Sometimes it’s a good thing to “take your work home with you.” A team of scientists at NOAA’s Alaska Fisheries Science Center is demonstrating that it is possible to accomplish a lot while teleworking. Their job is to study and estimate fish age, growth, and reproduction for a number of commercially important fish species from the Bering Sea, Gulf of Alaska and Aleutian Islands.
“One of our most important jobs at the Alaska Fisheries Science Center is estimating fish abundance and population trends (whether abundance is increasing or decreasing). A key piece of information used to generate that estimate is age data,” said Tom Helser, manager, Age and Growth Program. “Teleworking really hasn’t hindered staff productivity at all. They have aged nearly as many fish as they usually do in the laboratory, and they have found creative ways to do it.”
Some scientists have set up microscopes on their kitchen countertops and dining tables. Others are successfully using new mobile near-infrared technology to examine fish otoliths and ovaries. From this, they can estimate fish age and reproductive status.
Traditional Method of Ageing Fish
Otoliths are continually growing calcium carbonate structures. They are located in a fish’s inner ear and aid in hearing and balance. Fish otoliths form annual summer and winter bands, making them a useful tool to estimate fish age. They also absorb trace elements and isotopes of the surrounding water in which fish live, allowing scientists to learn about fish habitat preferences.
Scientists need a few key pieces of equipment to age an otolith. A microscope is essential. They also need tools to cut the otolith in half so they can examine the cross-section pattern. For small otoliths that are easy to cut through, like those found in Kamchatka flounder, they use a scalpel. For Pacific cod and pollock otoliths, which are bigger and thicker in size, they use a specialized saw. They also need a toaster oven. After sectioning, the otoliths are toasted so the growth zones become more prominent.
With the help of the microscope, scientists are able to see “growth zones,” deposited annually on the otolith. This tells them the age of the fish. The process is similar to determining the age of a tree. Scientists count tree rings to determine the tree’s life span; they count otolith growth zones to determine the age of a fish. In a normal year, the team ages more than 40,000 otoliths.
“Depending on the species I am looking at, I can usually age between 60-80 otoliths a day when I am at work. I’ve managed to achieve the same amount at home,” said Charles Hutchinson, age estimation analyst.
According to Delsa Anderl, who supervises this group of scientists, the team has successfully generated approximately 10,066 fish ages since starting telework in March.

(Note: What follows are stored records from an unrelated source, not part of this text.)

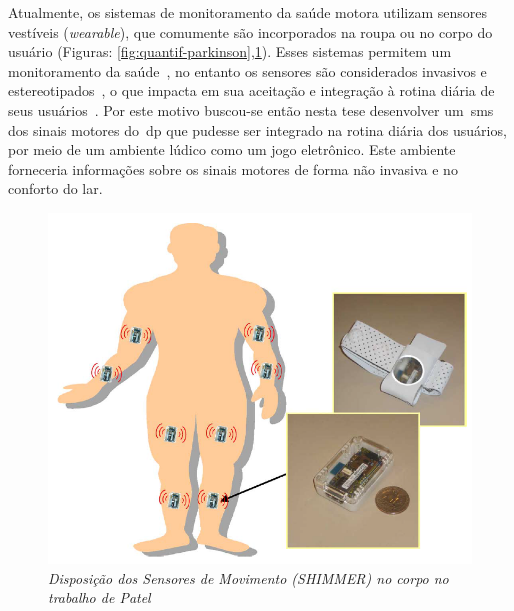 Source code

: Atualmente, os sistemas de monitoramento da saúde motora utilizam sensores vestíveis (\textit{wearable}), que comumente são incorporados na roupa ou no corpo do usuário (Figuras: \ref{fig:quantif-parkinson},\ref{fig:patel-shimmer}). Esses sistemas permitem um monitoramento da saúde~\cite{patel_monitoring_2009,lemoyne2010}, no entanto os sensores são considerados invasivos e estereotipados~\cite{aarhus_negotiating_2010}, o que impacta em sua aceitação e integração à rotina diária de seus usuários~\cite{alemdar2015}. Por este motivo buscou-se então nesta tese desenvolver um~\ac{sms} dos sinais motores do~\ac{dp} que pudesse ser integrado na rotina diária dos usuários, por meio de um ambiente lúdico como um jogo eletrônico. Este ambiente forneceria informações sobre os sinais motores de forma não invasiva e no conforto do lar. 


\begin{figure}
 \centering
 \includegraphics[scale=0.3]{./img/patel-shimmer.png}
\caption[Disposição dos Sensores de Movimento (SHIMMER) no corpo no trabalho de Patel]{\textit{Disposição dos Sensores de Movimento (SHIMMER) no corpo no trabalho de Patel ~\cite{patel_monitoring_2009}}}
 \label{fig:patel-shimmer}
\end{figure}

“That is just slightly fewer than what we normally do in the laboratory for this time of year. The time needed to properly set up equipment at home reduced the time we had for age reading. One of our biggest challenges was distributing otoliths to the team.”
Safety and Efficiency in Conducting Age Research
Anderl has a simple but efficient system for both storing and safely transporting otoliths to all the analysts.
“What once was my daughter’s bedroom, then a makeshift pantry, now has become a storage room for boxes of otolith collections in my house. Dozens of otoliths boxes had to be temporarily moved from the laboratory. We did this to limit visits into NOAA campus buildings in Seattle and provide enough work for age readers while on mandatory telework.”
Initially 71 boxes containing the more than 10,000 otoliths were stacked up in the former bedroom. Over time, the number of boxes has dwindled to just a few.
Before distributing a box of otoliths, Anderl carefully wipes it down with alcohol. She then coordinates with staff to determine a meeting time and safe drop off point. Usually this is outside the front door of staff’s homes.
Innovative Approach to Validating Fish Age Estimates at Home
To validate the estimates and ensure that the age determination criteria have been applied consistently, two different analysts examine a subset of the otoliths. In the office, this is a rigorous, collaborative process.
However, when working remotely, the team had to find a way to collaborate without human contact. The analysts attach a cellphone to one of the dissecting microscope eyepieces. They then take a digital image of the dissected, baked otolith. Using Photoshop, they mark the growth zones on the image and then email the image to a colleague to validate their findings as Chris Gburski demonstrates in this short video.
Cameras on microscopes are important tools the Age and Growth program uses to document their work and the ageing criteria they use. Scientists are always developing new and better systems to accomplish their work. While teleworking they tested one of these new systems.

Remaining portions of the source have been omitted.